Arcadian Bank hosted a social media/hashtag campaign benefitting three local nonprofits.

“I don’t want people to be afraid to share their good deeds; I want them to share their acts of kindness and be an inspiration for others,” Jenson said. “How great would it be to see a hundred posts a day, about nothing but acts of kindness that spread throughout Freeborn County?”

Through her work at the chamber, Jenson has also linked the two pages. Two posts in January shared chamber posts — one was about a local blood drive, and the other was about a monthly COVID/mental health presentation hosted by the chamber.

Membership in the group numbered more than 200 after just one day. It’s tapered significantly since.

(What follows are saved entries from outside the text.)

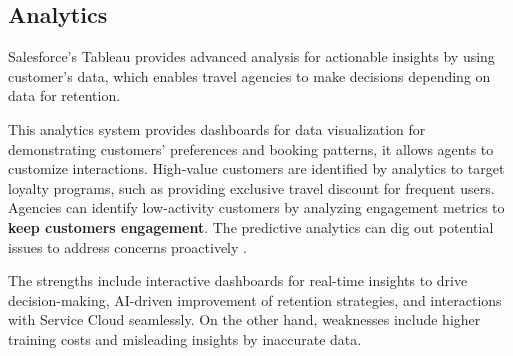 \subsection{Analytics}
Salesforce's Tableau provides advanced analysis for actionable insights by using customer's data, which enables travel agencies to make decisions depending on data for retention.

This analytics system provides dashboards for data visualization for demonstrating customers' preferences and booking patterns, it allows agents to customize interactions. High-value customers are identified by analytics to target loyalty programs, such as providing exclusive travel discount for frequent users. Agencies can identify low-activity customers by analyzing engagement metrics to \textbf{keep customers engagement}. The predictive analytics can dig out potential issues to address concerns proactively \cite{SalesforceTableau2025}. 

The strengths include interactive dashboards for real-time insights to drive decision-making, AI-driven improvement of retention strategies, and interactions with Service Cloud seamlessly. On the other hand, weaknesses include higher training costs and misleading insights by inaccurate data.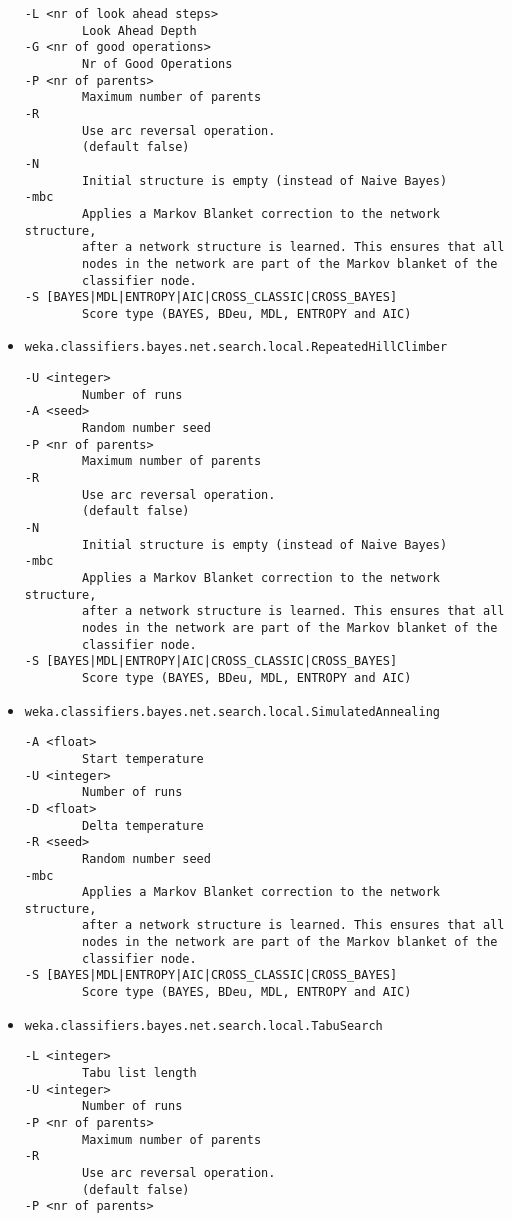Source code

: \documentclass[a4paper]{article}
\begin{document}
\begin{itemize}
\begin{verbatim}
-L <nr of look ahead steps>
        Look Ahead Depth
-G <nr of good operations>
        Nr of Good Operations
-P <nr of parents>
        Maximum number of parents
-R
        Use arc reversal operation.
        (default false)
-N
        Initial structure is empty (instead of Naive Bayes)
-mbc
        Applies a Markov Blanket correction to the network structure,
        after a network structure is learned. This ensures that all
        nodes in the network are part of the Markov blanket of the
        classifier node.
-S [BAYES|MDL|ENTROPY|AIC|CROSS_CLASSIC|CROSS_BAYES]
        Score type (BAYES, BDeu, MDL, ENTROPY and AIC)
  \end{verbatim}
\item \texttt{weka.classifiers.bayes.net.search.local.RepeatedHillClimber}
  \begin{verbatim}
-U <integer>
        Number of runs
-A <seed>
        Random number seed
-P <nr of parents>
        Maximum number of parents
-R
        Use arc reversal operation.
        (default false)
-N
        Initial structure is empty (instead of Naive Bayes)
-mbc
        Applies a Markov Blanket correction to the network structure,
        after a network structure is learned. This ensures that all
        nodes in the network are part of the Markov blanket of the
        classifier node.
-S [BAYES|MDL|ENTROPY|AIC|CROSS_CLASSIC|CROSS_BAYES]
        Score type (BAYES, BDeu, MDL, ENTROPY and AIC)
  \end{verbatim}
\item \texttt{weka.classifiers.bayes.net.search.local.SimulatedAnnealing}
  \begin{verbatim}
-A <float>
        Start temperature
-U <integer>
        Number of runs
-D <float>
        Delta temperature
-R <seed>
        Random number seed
-mbc
        Applies a Markov Blanket correction to the network structure,
        after a network structure is learned. This ensures that all
        nodes in the network are part of the Markov blanket of the
        classifier node.
-S [BAYES|MDL|ENTROPY|AIC|CROSS_CLASSIC|CROSS_BAYES]
        Score type (BAYES, BDeu, MDL, ENTROPY and AIC)
  \end{verbatim}
\item \texttt{weka.classifiers.bayes.net.search.local.TabuSearch}
  \begin{verbatim}
-L <integer>
        Tabu list length
-U <integer>
        Number of runs
-P <nr of parents>
        Maximum number of parents
-R
        Use arc reversal operation.
        (default false)
-P <nr of parents>

\end{verbatim}
\end{itemize}
\end{document}
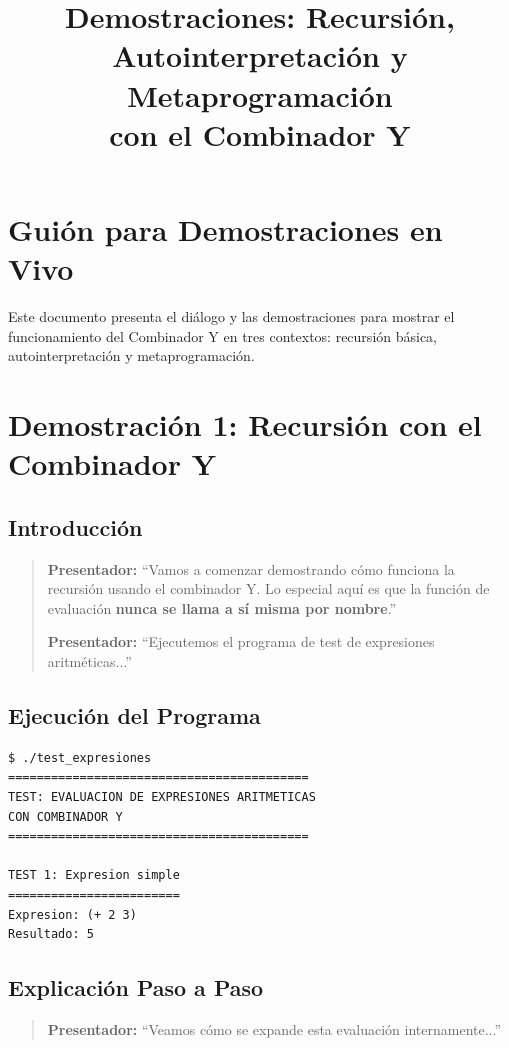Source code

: \documentclass[12pt]{article}
\title{Demostraciones: Recursión, Autointerpretación y Metaprogramación\\
\large con el Combinador Y}
\author{}
\date{}
\begin{document}
\maketitle

\section*{Guión para Demostraciones en Vivo}

Este documento presenta el diálogo y las demostraciones para mostrar el funcionamiento del Combinador Y en tres contextos: recursión básica, autointerpretación y metaprogramación.

\newpage
\section{Demostración 1: Recursión con el Combinador Y}

\subsection*{Introducción}

\begin{quote}
\textbf{Presentador:} ``Vamos a comenzar demostrando cómo funciona la recursión usando el combinador Y. Lo especial aquí es que la función de evaluación \textbf{nunca se llama a sí misma por nombre}.''

\textbf{Presentador:} ``Ejecutemos el programa de test de expresiones aritméticas...''
\end{quote}

\subsection*{Ejecución del Programa}

\begin{verbatim}
$ ./test_expresiones
==========================================
TEST: EVALUACION DE EXPRESIONES ARITMETICAS
CON COMBINADOR Y
==========================================

TEST 1: Expresion simple
========================
Expresion: (+ 2 3)
Resultado: 5
\end{verbatim}

\subsection*{Explicación Paso a Paso}

\begin{quote}
\textbf{Presentador:} ``Veamos cómo se expande esta evaluación internamente...''
\end{quote}
\end{document}
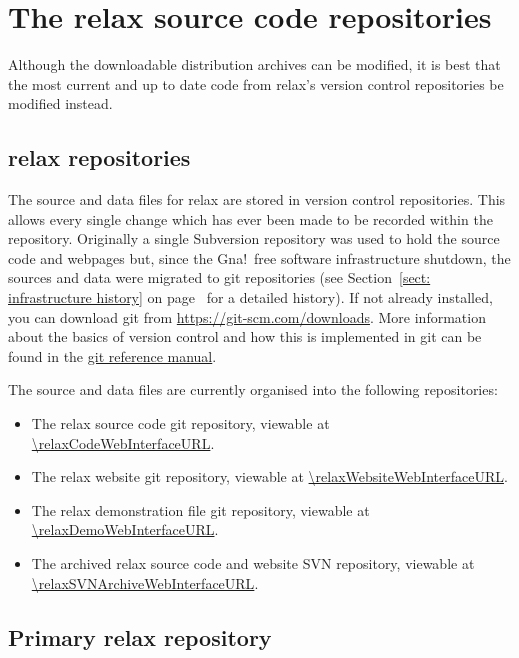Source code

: 
\section{The relax source code repositories} \label{git repository}

Although the downloadable distribution archives can be modified, it is best that the most current and up to date code from relax's version control repositories be modified instead.


\subsection{relax repositories}

The source and data files for relax are stored in version control repositories.
This allows every single change which has ever been made to be recorded within the repository.
Originally a single Subversion repository was used to hold the source code and webpages but, since the Gna!\ free software infrastructure shutdown, the sources and data were migrated to git repositories (see Section~\ref{sect: infrastructure history} on page~\pageref{sect: infrastructure history} for a detailed history).
If not already installed, you can download git from \url{https://git-scm.com/downloads}.
More information about the basics of version control and how this is implemented in git can be found in the \href{https://git-scm.com/docs}{git reference manual}.

The source and data files are currently organised into the following repositories:
\begin{itemize}
    \item The relax source code git repository, viewable at \url{\relaxCodeWebInterfaceURL}.
    \item The relax website git repository, viewable at \url{\relaxWebsiteWebInterfaceURL}.
    \item The relax demonstration file git repository, viewable at \url{\relaxDemoWebInterfaceURL}.
    \item The archived relax source code and website SVN repository, viewable at \url{\relaxSVNArchiveWebInterfaceURL}.
\end{itemize}


\subsection{Primary relax repository}

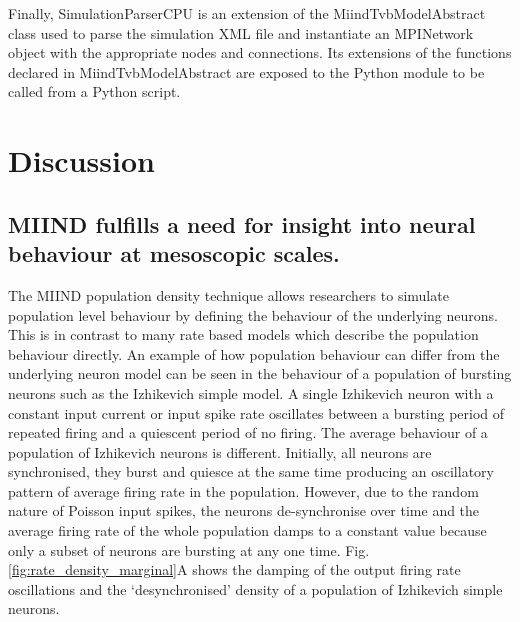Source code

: \documentclass[utf8]{frontiersSCNS} %
\begin{document}
Finally, SimulationParserCPU is an extension of the MiindTvbModelAbstract class used to parse the simulation XML file and instantiate an MPINetwork object with the appropriate nodes and connections. Its extensions of the functions declared in MiindTvbModelAbstract are exposed to the Python module to be called from a Python script. 

\section{Discussion}

\subsection*{MIIND fulfills a need for insight into neural behaviour at mesoscopic scales.}
The MIIND population density technique allows researchers to simulate population level behaviour by defining the behaviour of the underlying neurons. This is in contrast to many rate based models which describe the population behaviour directly. An example of how population behaviour can differ from the underlying neuron model can be seen in the behaviour of a population of bursting neurons such as the Izhikevich simple model. A single Izhikevich neuron with a constant input current or input spike rate oscillates between a bursting period of repeated firing and a quiescent period of no firing. The average behaviour of a population of Izhikevich neurons is different. Initially, all neurons are synchronised, they burst and quiesce at the same time producing an oscillatory pattern of average firing rate in the population. However, due to the random nature of Poisson input spikes, the neurons de-synchronise over time and the average firing rate of the whole population damps to a constant value because only a subset of neurons are bursting at any one time. Fig. \ref{fig:rate_density_marginal}A shows the damping of the output firing rate oscillations and the `desynchronised' density of a population of Izhikevich simple neurons.\\ 
\end{document}
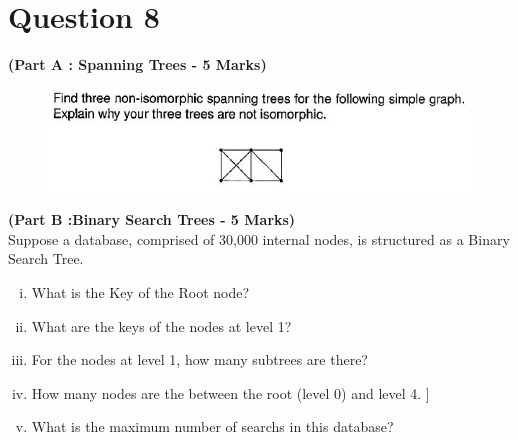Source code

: \documentclass[12pt]{article} %
\begin{document}
\newpage
\section*{Question 8}
\noindent \textbf{(Part A : Spanning Trees -  5 Marks) }\\
\begin{figure}[h!]
\centering
\includegraphics[width=1.11\linewidth]{TreesQuestion2012}
\end{figure}

	

\noindent \textbf{(Part B :Binary Search Trees -  5 Marks) }\\
Suppose a database, comprised of 30,000 internal nodes, is structured as a Binary Search Tree.

\begin{enumerate}[(i)]
	\item What is the Key of the Root node?
	\item What are the keys of the nodes at level 1?
	\item For the nodes at level 1, how many subtrees are there?
	\item How many nodes are the between the root (level 0) and level 4. ]
	\item What is the maximum number of searchs in this database?
\end{enumerate}

\end{document}

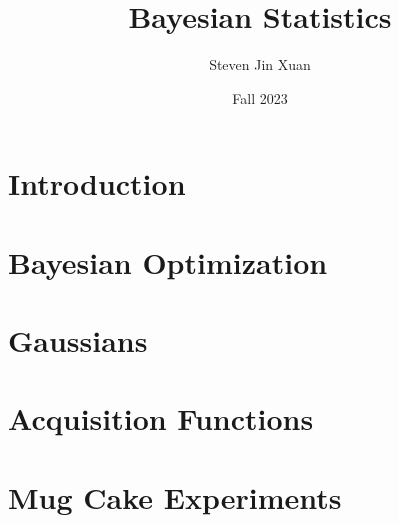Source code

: \documentclass{article}[12, letterpaper]
\author{Steven Jin Xuan}
\date{Fall 2023}
\title{Bayesian Statistics}
\begin{document}

\section{Introduction}

\section{Bayesian Optimization}

\section{Gaussians}





\section{Acquisition Functions}

\section{Mug Cake Experiments}


\pagebreak
{}

\end{document}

Jenson would like to see the number of members match the population of Freeborn County: more than 30,000.

“That may be a lofty goal,” Jenson said, “but we’re ‘Minnesota Nice,’ and we need to engage and encourage and be proud of that moniker.”

Donation Challenge

Some of Leonhardi’s posts have been shared to the Chamber’s Pay it Forward page.

There’s nothing wrong with duplicating good deeds, particularly when the motivation is so similar.

“It made me feel so good knowing others are wanting to pay it forward as well,” Leonhardi said. “They invited me, and I’m enjoying seeing all the random acts of kindness people are doing.

“The more pages just like this and the more people who participate, the better end results we will have.”

The Donation Challenge has donated thousands of dollars to area businesses, according to Leonhardi. It’s also driven customers toward those businesses with “order takeout days.”

Some, Leonhardi said, were weathering the most recent months better than others. Bills were paid that otherwise wouldn’t have for some.

“I wanted to do something every week at least once to bring smiles and kindness amongst all the negativity,” Leonhardi said. “The businesses were sooo thankful and appreciative and it makes you want to do more.”

For others, they declined the help in hopes that the money would go to “someone who is more in need,” Leonhardi said.

“I thought that was very generous and selfless,” she said. “It was great to see the overwhelming generosity and kindness of people.”

Like the chamber group, most of the charity work was done in December and January, but Leonhardi has hopes to continue into the spring.

Among the targeted businesses were Peppered Cow, 112 on Broadway, The Interchange, The B&B Cafe, Wedgewood Cove, The Green Mill, Geneva Bar & Grill, Jake’s Pizza, Dominos, Ellen & Jane Boutique, The Homestead Boutique, and EJ’s Mercantile.

There were also days between drives, “general ‘pay it forward days’ to any business you choose that day,” Leonhardi said.

She planned to brainstorm a new pay it forward event after talking about the group because sharing about caring leads to more caring.

“I wanted to find an easy way to give back and motivate others to do so as well,” Leonhardi said. “Sharing what they do to give back also helps motivate others.”